*** Opening Records for the task ***

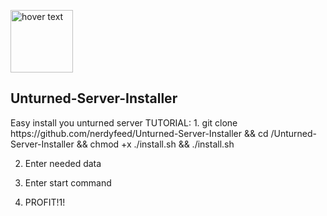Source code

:<p>
  <img src="http://uncls.gamestores.ru/files/stores/frontend/template_4/images/unturned_logo.png" width="100" title="hover text">
</p>
<h2>Unturned-Server-Installer</h2>
<p>Easy install you unturned server
TUTORIAL:
1. git clone https://github.com/nerdyfeed/Unturned-Server-Installer && cd /Unturned-Server-Installer && chmod +x ./install.sh && ./install.sh
  
2. Enter needed data

3. Enter start command

4. PROFIT!1!
</p>
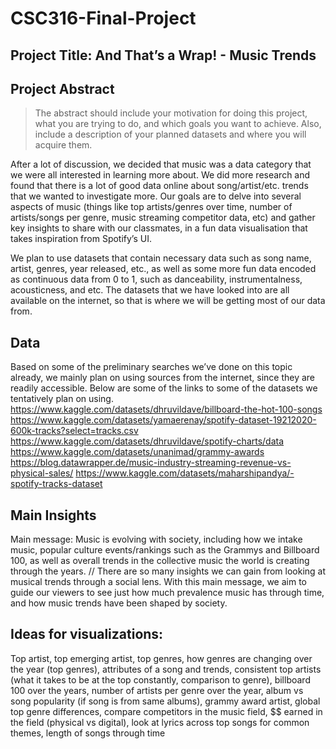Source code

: # CSC316-Final-Project

## Project Title: And That’s a Wrap! - Music Trends ##

## Project Abstract ##
> The abstract should include your motivation for doing this project, what you are trying to do, and which goals you want to achieve. Also, include a description of your planned datasets and where you will acquire them. 

After a lot of discussion, we decided that music was a data category that we were all interested in learning more about. We did more research and found that there is a lot of good data online about song/artist/etc. trends that we wanted to investigate more. Our goals are to delve into several aspects of music (things like top artists/genres over time, number of artists/songs per genre, music streaming competitor data, etc) and gather key insights to share with our classmates, in a fun data visualisation that takes inspiration from Spotify’s UI.

We plan to use datasets that contain necessary data such as song name, artist, genres, year released, etc., as well as some more fun data encoded as continuous data from 0 to 1, such as danceability, instrumentalness, acousticness, and etc. The datasets that we have looked into are all available on the internet, so that is where we will be getting most of our data from.

## Data ##
Based on some of the preliminary searches we’ve done on this topic already, we mainly plan on using sources from the internet, since they are readily accessible. Below are some of the links to some of the datasets we tentatively plan on using.
https://www.kaggle.com/datasets/dhruvildave/billboard-the-hot-100-songs
https://www.kaggle.com/datasets/yamaerenay/spotify-dataset-19212020-600k-tracks?select=tracks.csv
https://www.kaggle.com/datasets/dhruvildave/spotify-charts/data
https://www.kaggle.com/datasets/unanimad/grammy-awards
https://blog.datawrapper.de/music-industry-streaming-revenue-vs-physical-sales/
https://www.kaggle.com/datasets/maharshipandya/-spotify-tracks-dataset 

## Main Insights ##
Main message: Music is evolving with society, including how we intake music, popular culture events/rankings such as the Grammys and Billboard 100, as well as overall trends in the collective music the world is creating through the years. 
// There are so many insights we can gain from looking at musical trends through a social lens. With this main message, we aim to guide our viewers to see just how much prevalence music has through time, and how music trends have been shaped by society.



## Ideas for visualizations: ##
Top artist, top emerging artist, top genres, how genres are changing over the year (top genres), attributes of a song and trends, consistent top artists (what it takes to be at the top constantly, comparison to genre), billboard 100 over the years, number of artists per genre over the year, album vs song popularity (if song is from same albums), grammy award artist, global top genre differences, compare competitors in the music field, $$ earned in the field (physical vs digital), look at lyrics across top songs for common themes, length of songs through time
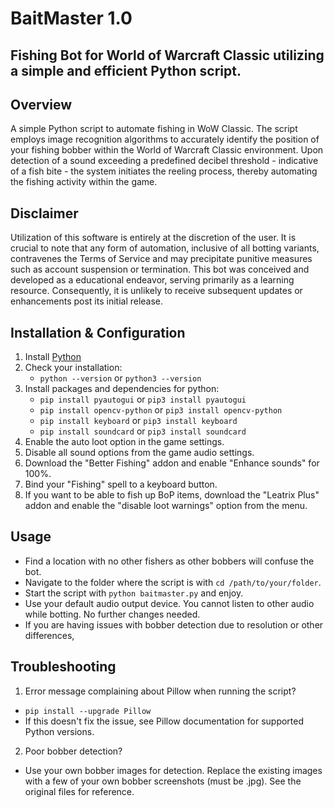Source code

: # BaitMaster 1.0

## Fishing Bot for World of Warcraft Classic utilizing a simple and efficient Python script.

## Overview
A simple Python script to automate fishing in WoW Classic. The script employs image recognition algorithms to accurately identify the position of your fishing bobber within the World of Warcraft Classic environment. Upon detection of a sound exceeding a predefined decibel threshold - indicative of a fish bite - the system initiates the reeling process, thereby automating the fishing activity within the game.

## Disclaimer
Utilization of this software is entirely at the discretion of the user. It is crucial to note that any form of automation, inclusive of all botting variants, contravenes the Terms of Service and may precipitate punitive measures such as account suspension or termination. This bot was conceived and developed as a educational endeavor, serving primarily as a learning resource. Consequently, it is unlikely to receive subsequent updates or enhancements post its initial release.

## Installation & Configuration
1. Install [Python](https://www.python.org)
2. Check your installation:
    - `python --version` or `python3 --version`
3. Install packages and dependencies for python:
    - `pip install pyautogui` or `pip3 install pyautogui`
    - `pip install opencv-python` or `pip3 install opencv-python`
    - `pip install keyboard` or `pip3 install keyboard`
    - `pip install soundcard` or `pip3 install soundcard` 
3. Enable the auto loot option in the game settings.
4. Disable all sound options from the game audio settings.
5. Download the "Better Fishing" addon and enable "Enhance sounds" for 100%.
6. Bind your "Fishing" spell to a keyboard button.
7. If you want to be able to fish up BoP items, download the "Leatrix Plus" addon and enable the "disable loot warnings" option from the menu.

## Usage
- Find a location with no other fishers as other bobbers will confuse the bot.
- Navigate to the folder where the script is with `cd /path/to/your/folder`.
- Start the script with `python baitmaster.py` and enjoy.
- Use your default audio output device. You cannot listen to other audio while botting. No further changes needed.
- If you are having issues with bobber detection due to resolution or other differences, 

## Troubleshooting
1. Error message complaining about Pillow when running the script?
- `pip install --upgrade Pillow`
- If this doesn't fix the issue, see Pillow documentation for supported Python versions.

2. Poor bobber detection?
- Use your own bobber images for detection. Replace the existing images with a few of your own bobber screenshots (must be .jpg). See the original files for reference.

*** Closing Records for the task ***

Work to complete: Transcribe each entry above character for character, omitting pictures.

Expected answer:
Source code

:<p>
  <img src="http://uncls.gamestores.ru/files/stores/frontend/template_4/images/unturned_logo.png" width="100" title="hover text">
</p>
<h2>Unturned-Server-Installer</h2>
<p>Easy install you unturned server
TUTORIAL:
1. git clone https://github.com/nerdyfeed/Unturned-Server-Installer && cd /Unturned-Server-Installer && chmod +x ./install.sh && ./install.sh
  
2. Enter needed data

3. Enter start command

4. PROFIT!1!
</p>
Source code

: # CSC316-Final-Project

## Project Title: And That’s a Wrap! - Music Trends ##

## Project Abstract ##
> The abstract should include your motivation for doing this project, what you are trying to do, and which goals you want to achieve. Also, include a description of your planned datasets and where you will acquire them. 

After a lot of discussion, we decided that music was a data category that we were all interested in learning more about. We did more research and found that there is a lot of good data online about song/artist/etc. trends that we wanted to investigate more. Our goals are to delve into several aspects of music (things like top artists/genres over time, number of artists/songs per genre, music streaming competitor data, etc) and gather key insights to share with our classmates, in a fun data visualisation that takes inspiration from Spotify’s UI.

We plan to use datasets that contain necessary data such as song name, artist, genres, year released, etc., as well as some more fun data encoded as continuous data from 0 to 1, such as danceability, instrumentalness, acousticness, and etc. The datasets that we have looked into are all available on the internet, so that is where we will be getting most of our data from.

## Data ##
Based on some of the preliminary searches we’ve done on this topic already, we mainly plan on using sources from the internet, since they are readily accessible. Below are some of the links to some of the datasets we tentatively plan on using.
https://www.kaggle.com/datasets/dhruvildave/billboard-the-hot-100-songs
https://www.kaggle.com/datasets/yamaerenay/spotify-dataset-19212020-600k-tracks?select=tracks.csv
https://www.kaggle.com/datasets/dhruvildave/spotify-charts/data
https://www.kaggle.com/datasets/unanimad/grammy-awards
https://blog.datawrapper.de/music-industry-streaming-revenue-vs-physical-sales/
https://www.kaggle.com/datasets/maharshipandya/-spotify-tracks-dataset 

## Main Insights ##
Main message: Music is evolving with society, including how we intake music, popular culture events/rankings such as the Grammys and Billboard 100, as well as overall trends in the collective music the world is creating through the years. 
// There are so many insights we can gain from looking at musical trends through a social lens. With this main message, we aim to guide our viewers to see just how much prevalence music has through time, and how music trends have been shaped by society.



## Ideas for visualizations: ##
Top artist, top emerging artist, top genres, how genres are changing over the year (top genres), attributes of a song and trends, consistent top artists (what it takes to be at the top constantly, comparison to genre), billboard 100 over the years, number of artists per genre over the year, album vs song popularity (if song is from same albums), grammy award artist, global top genre differences, compare competitors in the music field, $$ earned in the field (physical vs digital), look at lyrics across top songs for common themes, length of songs through time
Source code

: # BaitMaster 1.0

## Fishing Bot for World of Warcraft Classic utilizing a simple and efficient Python script.

## Overview
A simple Python script to automate fishing in WoW Classic. The script employs image recognition algorithms to accurately identify the position of your fishing bobber within the World of Warcraft Classic environment. Upon detection of a sound exceeding a predefined decibel threshold - indicative of a fish bite - the system initiates the reeling process, thereby automating the fishing activity within the game.

## Disclaimer
Utilization of this software is entirely at the discretion of the user. It is crucial to note that any form of automation, inclusive of all botting variants, contravenes the Terms of Service and may precipitate punitive measures such as account suspension or termination. This bot was conceived and developed as a educational endeavor, serving primarily as a learning resource. Consequently, it is unlikely to receive subsequent updates or enhancements post its initial release.

## Installation & Configuration
1. Install [Python](https://www.python.org)
2. Check your installation:
    - `python --version` or `python3 --version`
3. Install packages and dependencies for python:
    - `pip install pyautogui` or `pip3 install pyautogui`
    - `pip install opencv-python` or `pip3 install opencv-python`
    - `pip install keyboard` or `pip3 install keyboard`
    - `pip install soundcard` or `pip3 install soundcard` 
3. Enable the auto loot option in the game settings.
4. Disable all sound options from the game audio settings.
5. Download the "Better Fishing" addon and enable "Enhance sounds" for 100%.
6. Bind your "Fishing" spell to a keyboard button.
7. If you want to be able to fish up BoP items, download the "Leatrix Plus" addon and enable the "disable loot warnings" option from the menu.

## Usage
- Find a location with no other fishers as other bobbers will confuse the bot.
- Navigate to the folder where the script is with `cd /path/to/your/folder`.
- Start the script with `python baitmaster.py` and enjoy.
- Use your default audio output device. You cannot listen to other audio while botting. No further changes needed.
- If you are having issues with bobber detection due to resolution or other differences, 

## Troubleshooting
1. Error message complaining about Pillow when running the script?
- `pip install --upgrade Pillow`
- If this doesn't fix the issue, see Pillow documentation for supported Python versions.

2. Poor bobber detection?
- Use your own bobber images for detection. Replace the existing images with a few of your own bobber screenshots (must be .jpg). See the original files for reference.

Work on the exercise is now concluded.